CS486/686 - Assignments
There will be four assignments, each worth 10% of the final mark
(7% for CS686). Each assignment will have a theoretical part and a
programming part. Assignments are done individually (i.e.,
no team). You are free to program in the language of your
choice, however Python and Matlab are recommended since they
provide a convenient high-level programming environment for matrix
operations. If you decide to program in Matlab, the IST
group maintains a nice set of online references for Matlab
including a tutorial.
The approximate out and
due dates are:
- A1: out Jan 14, due Jan 29 (11:59 pm)
- A2: out Jan 30, due Feb 24 (11:59 pm)
- A3:
out Feb 27, due Mar 17 (11:59 pm) out
March 4, due Mar 19 (11:59 pm)
- A4:
out Mar 18, due Apr 2 (11:59 pm) out Mar
20, due Apr 4 (11:59 pm)
On the due
date of an assignment, the work done to date should be submitted
electronically on the LEARN website; further material may be
submitted for half credit within 24 hours. Assignments
submitted more than 24 hours late will not be marked.

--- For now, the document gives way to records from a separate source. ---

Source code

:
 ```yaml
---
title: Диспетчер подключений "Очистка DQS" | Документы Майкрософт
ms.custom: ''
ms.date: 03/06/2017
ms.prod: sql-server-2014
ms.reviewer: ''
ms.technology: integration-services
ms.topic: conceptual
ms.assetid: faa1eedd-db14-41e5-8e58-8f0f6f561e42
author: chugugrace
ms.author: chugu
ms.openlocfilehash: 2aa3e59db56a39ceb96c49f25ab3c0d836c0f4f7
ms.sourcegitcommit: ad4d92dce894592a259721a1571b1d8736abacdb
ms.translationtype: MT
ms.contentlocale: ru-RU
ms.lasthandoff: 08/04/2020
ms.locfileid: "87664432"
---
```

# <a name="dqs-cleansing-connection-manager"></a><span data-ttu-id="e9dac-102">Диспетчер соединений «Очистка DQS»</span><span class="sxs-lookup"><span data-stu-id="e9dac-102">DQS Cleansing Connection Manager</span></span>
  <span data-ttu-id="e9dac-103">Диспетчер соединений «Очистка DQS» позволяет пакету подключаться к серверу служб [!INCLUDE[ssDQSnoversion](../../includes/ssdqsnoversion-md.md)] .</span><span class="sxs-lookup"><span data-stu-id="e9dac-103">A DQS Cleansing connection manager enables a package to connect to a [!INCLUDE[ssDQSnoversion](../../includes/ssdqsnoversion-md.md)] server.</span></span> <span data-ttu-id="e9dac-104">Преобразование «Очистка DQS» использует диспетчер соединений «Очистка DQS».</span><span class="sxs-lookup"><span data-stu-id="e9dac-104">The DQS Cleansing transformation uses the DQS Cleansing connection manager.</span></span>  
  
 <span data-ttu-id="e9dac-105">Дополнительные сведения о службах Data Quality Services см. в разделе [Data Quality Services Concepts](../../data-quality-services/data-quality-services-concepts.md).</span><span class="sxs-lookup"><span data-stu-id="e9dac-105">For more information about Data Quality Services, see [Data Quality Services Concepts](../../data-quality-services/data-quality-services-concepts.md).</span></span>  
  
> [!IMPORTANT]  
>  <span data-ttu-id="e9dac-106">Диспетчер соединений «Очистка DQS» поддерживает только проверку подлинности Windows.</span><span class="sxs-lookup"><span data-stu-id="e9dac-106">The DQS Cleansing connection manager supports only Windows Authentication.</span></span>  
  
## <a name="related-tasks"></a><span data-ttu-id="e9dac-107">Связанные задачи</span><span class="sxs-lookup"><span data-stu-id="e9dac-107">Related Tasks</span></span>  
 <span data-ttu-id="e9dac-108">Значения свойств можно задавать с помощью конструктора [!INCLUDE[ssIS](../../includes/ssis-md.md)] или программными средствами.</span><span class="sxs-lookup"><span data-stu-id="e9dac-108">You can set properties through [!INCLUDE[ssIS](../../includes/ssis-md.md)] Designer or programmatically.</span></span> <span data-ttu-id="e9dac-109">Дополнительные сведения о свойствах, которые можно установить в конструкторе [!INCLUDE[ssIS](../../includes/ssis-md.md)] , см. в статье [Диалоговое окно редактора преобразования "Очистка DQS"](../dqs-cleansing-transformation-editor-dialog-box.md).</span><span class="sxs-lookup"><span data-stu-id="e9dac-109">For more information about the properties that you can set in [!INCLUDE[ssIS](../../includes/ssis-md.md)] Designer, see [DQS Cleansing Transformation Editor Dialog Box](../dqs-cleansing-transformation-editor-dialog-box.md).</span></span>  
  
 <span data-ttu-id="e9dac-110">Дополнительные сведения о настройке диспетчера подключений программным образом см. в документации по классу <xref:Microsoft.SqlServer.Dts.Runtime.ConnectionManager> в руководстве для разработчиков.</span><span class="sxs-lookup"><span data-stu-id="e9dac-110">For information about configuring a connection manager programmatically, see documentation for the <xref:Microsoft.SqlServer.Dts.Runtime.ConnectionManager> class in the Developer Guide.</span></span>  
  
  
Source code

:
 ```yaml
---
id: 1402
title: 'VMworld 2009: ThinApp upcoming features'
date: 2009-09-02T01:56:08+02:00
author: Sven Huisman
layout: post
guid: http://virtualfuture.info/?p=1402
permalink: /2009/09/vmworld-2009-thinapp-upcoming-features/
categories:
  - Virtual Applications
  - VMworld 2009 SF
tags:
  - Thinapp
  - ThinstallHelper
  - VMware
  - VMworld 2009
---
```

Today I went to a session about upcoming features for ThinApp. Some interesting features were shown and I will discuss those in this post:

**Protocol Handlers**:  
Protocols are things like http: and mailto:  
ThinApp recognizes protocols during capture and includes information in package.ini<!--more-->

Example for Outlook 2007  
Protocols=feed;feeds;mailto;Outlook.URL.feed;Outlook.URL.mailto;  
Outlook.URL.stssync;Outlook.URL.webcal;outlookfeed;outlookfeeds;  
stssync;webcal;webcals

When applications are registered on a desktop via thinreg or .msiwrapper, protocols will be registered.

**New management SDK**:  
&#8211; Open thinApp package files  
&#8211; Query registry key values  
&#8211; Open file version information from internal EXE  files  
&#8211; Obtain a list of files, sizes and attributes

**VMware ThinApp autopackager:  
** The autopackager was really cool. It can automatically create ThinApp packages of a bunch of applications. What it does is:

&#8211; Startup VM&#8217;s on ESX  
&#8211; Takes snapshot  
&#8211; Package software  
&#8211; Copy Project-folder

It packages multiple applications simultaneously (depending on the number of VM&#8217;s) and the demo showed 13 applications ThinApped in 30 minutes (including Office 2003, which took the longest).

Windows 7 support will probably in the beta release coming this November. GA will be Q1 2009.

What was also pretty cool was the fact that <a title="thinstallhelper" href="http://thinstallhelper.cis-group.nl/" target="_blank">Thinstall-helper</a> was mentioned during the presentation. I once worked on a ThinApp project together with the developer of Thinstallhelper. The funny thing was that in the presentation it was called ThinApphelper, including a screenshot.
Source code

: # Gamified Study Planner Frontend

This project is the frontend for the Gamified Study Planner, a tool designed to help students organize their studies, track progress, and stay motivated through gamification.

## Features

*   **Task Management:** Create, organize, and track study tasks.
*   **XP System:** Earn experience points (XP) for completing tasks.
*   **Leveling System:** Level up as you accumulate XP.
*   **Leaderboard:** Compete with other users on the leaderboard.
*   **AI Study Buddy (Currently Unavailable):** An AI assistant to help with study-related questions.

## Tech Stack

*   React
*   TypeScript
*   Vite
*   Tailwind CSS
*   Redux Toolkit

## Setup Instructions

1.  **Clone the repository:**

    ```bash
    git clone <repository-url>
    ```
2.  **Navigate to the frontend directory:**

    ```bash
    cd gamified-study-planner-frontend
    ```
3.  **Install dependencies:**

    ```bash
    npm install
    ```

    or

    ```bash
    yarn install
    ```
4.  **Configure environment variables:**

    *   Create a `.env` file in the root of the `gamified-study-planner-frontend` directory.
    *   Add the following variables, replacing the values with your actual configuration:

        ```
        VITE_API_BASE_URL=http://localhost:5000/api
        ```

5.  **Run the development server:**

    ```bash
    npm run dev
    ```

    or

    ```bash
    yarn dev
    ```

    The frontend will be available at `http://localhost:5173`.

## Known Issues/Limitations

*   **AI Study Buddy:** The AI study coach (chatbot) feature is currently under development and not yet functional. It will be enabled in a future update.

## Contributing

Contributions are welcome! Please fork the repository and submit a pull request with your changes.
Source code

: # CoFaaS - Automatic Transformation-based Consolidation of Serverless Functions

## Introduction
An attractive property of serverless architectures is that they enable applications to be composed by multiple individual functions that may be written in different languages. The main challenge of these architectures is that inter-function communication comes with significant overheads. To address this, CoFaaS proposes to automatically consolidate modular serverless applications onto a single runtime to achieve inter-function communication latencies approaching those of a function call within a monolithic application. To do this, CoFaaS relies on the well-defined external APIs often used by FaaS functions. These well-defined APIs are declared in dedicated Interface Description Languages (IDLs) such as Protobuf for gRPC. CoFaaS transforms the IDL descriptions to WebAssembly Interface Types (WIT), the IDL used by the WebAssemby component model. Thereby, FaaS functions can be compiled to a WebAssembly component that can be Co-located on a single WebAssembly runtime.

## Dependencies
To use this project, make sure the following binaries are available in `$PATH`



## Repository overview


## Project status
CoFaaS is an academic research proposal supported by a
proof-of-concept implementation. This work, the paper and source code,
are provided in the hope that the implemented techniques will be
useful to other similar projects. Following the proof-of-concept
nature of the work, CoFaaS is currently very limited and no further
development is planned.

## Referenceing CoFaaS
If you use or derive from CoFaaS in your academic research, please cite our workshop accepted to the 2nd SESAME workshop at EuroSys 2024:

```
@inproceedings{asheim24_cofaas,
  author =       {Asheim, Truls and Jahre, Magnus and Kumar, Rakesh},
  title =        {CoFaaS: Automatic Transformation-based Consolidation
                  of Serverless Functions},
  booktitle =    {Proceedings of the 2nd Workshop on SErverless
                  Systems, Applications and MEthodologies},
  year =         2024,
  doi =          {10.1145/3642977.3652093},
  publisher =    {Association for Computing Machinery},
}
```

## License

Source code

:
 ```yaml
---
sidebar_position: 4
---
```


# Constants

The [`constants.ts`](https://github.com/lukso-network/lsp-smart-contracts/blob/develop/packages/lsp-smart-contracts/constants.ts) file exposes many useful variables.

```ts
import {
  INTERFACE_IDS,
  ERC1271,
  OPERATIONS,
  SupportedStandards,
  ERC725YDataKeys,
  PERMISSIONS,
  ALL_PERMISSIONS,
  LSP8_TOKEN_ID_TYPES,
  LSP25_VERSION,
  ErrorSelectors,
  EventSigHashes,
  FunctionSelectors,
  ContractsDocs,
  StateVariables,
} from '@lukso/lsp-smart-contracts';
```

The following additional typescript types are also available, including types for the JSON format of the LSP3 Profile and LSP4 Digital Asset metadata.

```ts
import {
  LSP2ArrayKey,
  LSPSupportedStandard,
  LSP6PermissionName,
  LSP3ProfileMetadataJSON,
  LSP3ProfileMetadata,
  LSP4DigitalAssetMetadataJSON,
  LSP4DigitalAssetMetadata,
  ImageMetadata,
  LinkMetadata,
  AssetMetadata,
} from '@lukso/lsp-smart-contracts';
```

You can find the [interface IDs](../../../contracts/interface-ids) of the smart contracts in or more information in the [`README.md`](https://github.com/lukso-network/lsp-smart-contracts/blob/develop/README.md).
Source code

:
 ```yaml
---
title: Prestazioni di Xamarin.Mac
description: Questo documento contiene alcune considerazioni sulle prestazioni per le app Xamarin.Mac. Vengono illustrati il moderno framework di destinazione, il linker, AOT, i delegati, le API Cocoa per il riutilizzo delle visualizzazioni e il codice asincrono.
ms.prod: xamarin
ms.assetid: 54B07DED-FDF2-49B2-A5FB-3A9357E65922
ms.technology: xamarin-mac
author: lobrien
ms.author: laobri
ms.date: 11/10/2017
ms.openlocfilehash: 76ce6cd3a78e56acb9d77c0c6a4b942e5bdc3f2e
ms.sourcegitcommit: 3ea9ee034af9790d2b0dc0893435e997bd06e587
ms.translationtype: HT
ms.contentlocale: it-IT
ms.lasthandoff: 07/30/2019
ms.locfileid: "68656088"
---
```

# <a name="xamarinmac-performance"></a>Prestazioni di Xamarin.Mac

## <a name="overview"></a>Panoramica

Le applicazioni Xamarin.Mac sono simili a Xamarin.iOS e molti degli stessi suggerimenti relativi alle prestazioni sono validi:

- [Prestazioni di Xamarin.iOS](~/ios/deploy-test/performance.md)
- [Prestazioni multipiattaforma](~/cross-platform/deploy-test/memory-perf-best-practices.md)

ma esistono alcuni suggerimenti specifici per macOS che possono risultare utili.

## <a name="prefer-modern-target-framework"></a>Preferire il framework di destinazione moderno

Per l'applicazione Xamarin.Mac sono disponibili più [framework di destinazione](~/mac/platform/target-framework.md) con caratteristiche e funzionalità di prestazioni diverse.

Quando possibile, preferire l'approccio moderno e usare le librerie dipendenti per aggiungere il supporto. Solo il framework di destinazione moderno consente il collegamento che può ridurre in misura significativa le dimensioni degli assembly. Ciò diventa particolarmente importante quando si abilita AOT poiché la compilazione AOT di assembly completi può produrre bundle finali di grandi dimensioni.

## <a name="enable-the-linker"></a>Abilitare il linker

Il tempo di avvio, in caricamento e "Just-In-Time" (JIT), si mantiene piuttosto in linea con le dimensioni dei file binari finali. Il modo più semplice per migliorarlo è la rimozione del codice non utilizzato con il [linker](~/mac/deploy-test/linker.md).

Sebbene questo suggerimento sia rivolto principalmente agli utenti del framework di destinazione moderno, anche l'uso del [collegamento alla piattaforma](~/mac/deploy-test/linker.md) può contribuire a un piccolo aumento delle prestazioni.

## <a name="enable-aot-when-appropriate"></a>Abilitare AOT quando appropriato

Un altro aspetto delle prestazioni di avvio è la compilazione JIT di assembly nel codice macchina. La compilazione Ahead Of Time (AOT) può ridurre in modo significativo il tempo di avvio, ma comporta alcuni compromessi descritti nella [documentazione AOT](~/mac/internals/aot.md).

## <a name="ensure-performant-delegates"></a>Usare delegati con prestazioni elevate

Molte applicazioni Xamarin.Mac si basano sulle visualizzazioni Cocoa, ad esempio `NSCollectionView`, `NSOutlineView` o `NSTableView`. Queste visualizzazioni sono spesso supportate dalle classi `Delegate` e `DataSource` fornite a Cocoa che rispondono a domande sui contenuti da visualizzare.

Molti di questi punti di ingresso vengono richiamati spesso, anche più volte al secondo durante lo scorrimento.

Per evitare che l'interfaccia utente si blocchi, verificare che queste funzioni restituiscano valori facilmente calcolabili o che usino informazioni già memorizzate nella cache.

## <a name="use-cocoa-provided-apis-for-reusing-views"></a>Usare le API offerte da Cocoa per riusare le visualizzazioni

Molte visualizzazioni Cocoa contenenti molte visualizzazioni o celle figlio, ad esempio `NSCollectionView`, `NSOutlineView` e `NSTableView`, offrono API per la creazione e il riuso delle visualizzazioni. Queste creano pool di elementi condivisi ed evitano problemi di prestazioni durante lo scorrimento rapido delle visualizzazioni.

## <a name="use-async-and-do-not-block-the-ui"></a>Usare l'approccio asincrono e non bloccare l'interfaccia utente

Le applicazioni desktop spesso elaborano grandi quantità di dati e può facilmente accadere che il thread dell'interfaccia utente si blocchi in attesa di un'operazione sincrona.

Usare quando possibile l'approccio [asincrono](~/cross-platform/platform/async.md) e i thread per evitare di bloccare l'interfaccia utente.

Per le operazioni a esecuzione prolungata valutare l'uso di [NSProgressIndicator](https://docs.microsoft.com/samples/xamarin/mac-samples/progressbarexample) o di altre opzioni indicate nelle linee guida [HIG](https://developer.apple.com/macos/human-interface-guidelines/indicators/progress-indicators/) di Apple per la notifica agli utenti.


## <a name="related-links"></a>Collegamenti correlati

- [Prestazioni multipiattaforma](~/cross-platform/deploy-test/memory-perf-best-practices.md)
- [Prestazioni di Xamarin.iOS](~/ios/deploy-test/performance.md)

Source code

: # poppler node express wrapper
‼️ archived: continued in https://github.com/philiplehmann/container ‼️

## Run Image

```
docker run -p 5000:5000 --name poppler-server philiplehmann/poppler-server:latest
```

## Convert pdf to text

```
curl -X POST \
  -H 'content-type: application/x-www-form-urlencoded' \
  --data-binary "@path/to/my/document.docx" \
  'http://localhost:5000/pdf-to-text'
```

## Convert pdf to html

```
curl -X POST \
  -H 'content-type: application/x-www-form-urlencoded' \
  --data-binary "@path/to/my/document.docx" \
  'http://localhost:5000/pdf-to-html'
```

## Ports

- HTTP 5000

Assignment 1: due January 29 (11:59 pm)
- Click here for the assignment
- Click here for the test
problems. The problems are taken from www.sebsudoku.com
and are labeled "easy", "medium", "hard" and "evil" to reflect
the category that each problem is taken from. Note that it
is not clear how those labels are assigned and therefore they
may not reflect the level of difficulty encountered by search
algorithms.
- Submit a pdf file or zip file that contains your code and
answers to each question in the dropbox for assignment 1 on LEARN. If you are
not familiar with LEARN follow the instructions posted here.
- Abdullah Rashwan (arashwan [at] uwaterloo [dot] ca) is the TA
in charge of Assignment 1. He will hold special office
hours on January 27, 1-2:30pm in the AI lab (DC2306C).
Assignment 2: due February 24 (11:59 pm)
- Click here for the assignment.
- Abdullah Rashwan (arashwan [at] uwaterloo [dot] ca) is the TA
in charge of Assignment 2. He will hold special office
hours on February 24, 12-1:30pm in the AI lab (DC2306C).
Assignment 3: due March 19
(11:59 pm)
- Click here for the assignment
- Train and test your algorithms with a subset of the 20
newsgroup dataset. More precisely, you will use the
documents posted on the alt.atheism and comp.graphics
newsgroup. To save you the trouble of writing a parser for
arbitrary text, I converted the relevant documents to a simple
encoding (files below). Each line of the files trainData.txt
and testData.txt
are formatted "docId wordId" which indicates
that word wordId is present in document docId.
The files trainLabel.txt and testLabel.txt
indicate the label/category (1=alt.atheism or 2=comp.graphics)
for each document (docId = line#). The file
words.txt
indicates which word corresponds to each wordId
(denoted by the line#). If you are using Matlab, the file
loadScript.m
provides a simple script to load the files into appropriate
matrices. At the Matlab prompt, just type "loadScript" to
execute the script. Feel free to use any other language
and to build your own parser if you prefer.
- Abdullah Rashwan (arashwan [at] uwaterloo [dot] ca) is the TA
in charge of Assignment 3.
Assignment 4: due April 4
(11:59 pm)
- Click here for the assignment.
- Click here for a description
of the transition and reward models in Matlab.
- Matlab tutorial designed for assignment 4 if you choose to do
the assignment in Matlab (slides: one per page, two per page)
- Daniel Recoskie (dprecosk [at] uwaterloo [dot] ca) is
the TA in charge of Assignment 4. He will hold special
office hours on March 31, 3:30-5pm in the AI lab (DC2306C).